Mac nodded. "It's sort of like looking into a mirror while holding one facing that mirror. It's just stories that disappear into stories." He signed again. "'I was an NSA agent that let myself get recruited by the Organization to bring them down but then when I was ready I realized they had some good points'? What the hell, man? I'm sorry, but I just don't buy someone trying to serve that many masters and really believing they are good enough to untangle a web that complicated even if what they believe is true. Which doesn't seem likely. That's hubris on a scale I can't even contemplate."

He silenced Jack's reply with a gesture as they both heard Matty say, "What about Miss Carpenter's involvement?"

The man gave a small indifferent shrug. "Based on the evidence we had I thought she was clean. All the contacts I'd cultivated at CIA as Butler seemed convinced she was one of theirs as well. When she told the ops team in DC that she was Organization I was surprised. I've rarely been that wrong about someone's allegiances before."

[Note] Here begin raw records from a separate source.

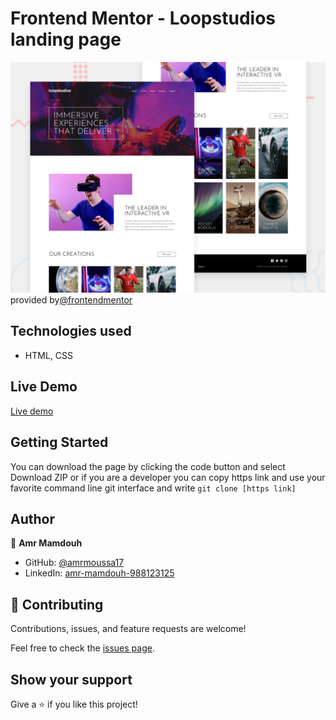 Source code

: # Frontend Mentor - Loopstudios landing page

![Design preview for the Loopstudios landing page coding challenge](./design/desktop-preview.jpg) provided by[@frontendmentor](https://www.frontendmentor.io/)

## Technologies used

- HTML, CSS

## Live Demo

[Live demo](https://loopstudios-landing-80ad4a.netlify.app/)

## Getting Started

You can download the page by clicking the code button and select Download ZIP or if you are a developer you can copy https link and use your favorite command line git interface and write `git clone [https link] `

## Author

👤 **Amr Mamdouh**

- GitHub: [@amrmoussa17](https://github.com/amrmoussa17)
- LinkedIn: [amr-mamdouh-988123125](https://www.linkedin.com/in/amr-mamdouh-988123125)

## 🤝 Contributing

Contributions, issues, and feature requests are welcome!

Feel free to check the [issues page](../../issues/).

## Show your support

Give a ⭐️ if you like this project!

Matty frowned. "Since you were working with DXS as Marc Butler at the time of the incident in Lake Como, were you aware of Ms. Carpenter's extralegal agency manipulation?"

He shrugged again. "It seemed like a legitimate CIA operation. Of course, as I said, the entire intelligence community is so polluted at this point, it's almost impossible to know. And I was on the outs with the Organization at that time and needed to establish myself with them again under the new Butler identity since my alias before that had been 'killed' in the field to extract an agent that wanted out."

"And her involvement with Thornton? Thornton's role with the Organization?" Matty pressed.

"Patricia was clean. Well, she was obviously loyal to me, but she was also loyal to DXS since she helped to build it. She still felt like she owed me though and wanted to help me bring down the Organization."

"Why?"

"I saved her life once when she was young, helped her establish herself in the intelligence community before things went to hell for me. She tried to help me by protecting your agent as much as she could, more often than not from himself, and when that failed she just threw resources at him until he was as safe as he could be. A life for a life, you see." He glanced at the glass and then back at Matty. "She was trying to help me set up some dummy accounts when Carpenter decided to use her. Patricia was working with me to firm up my Butler identity so I could get back in with the Organization and find out what was going on with their global initiative to acquire bio weapons." He sniffed with irritation. "Carpenter found some of the files and decided to try to get back in Phoenix's good graces. From what I've been able to gather since that was unauthorized by the Organization, it was all about trying to mend fences with …" He paused, swallowing hard and glancing toward the glass again. "Agent MacGyver."

Matty flipped through the file in front of her quietly for a minute. "That nearly worked. Why would she do it, based on your information?"

"She's obsessed, dangerous. Not unlike another Organization employee who's had access to your agent's file for a very long time. I'm afraid I have to take responsibility for how long they've been focused on him. I should have left sooner before anyone had made the connection. I thought if I disappeared, broke all contact, they might leave him alone. Turns out they were still trying to use him against me, up to trying to recruit him via Ms. Carpenter."

Jack was staring at the side of Mac's face, taking in minute changes in his expression. Butler had made numerous references to leaving his family for their own safety. Mac seemed more interested in the details that were being revealed about Murdoc than in his own family drama slowly unfolding.

"So Murdoc has been working for the Organization for a long time then?"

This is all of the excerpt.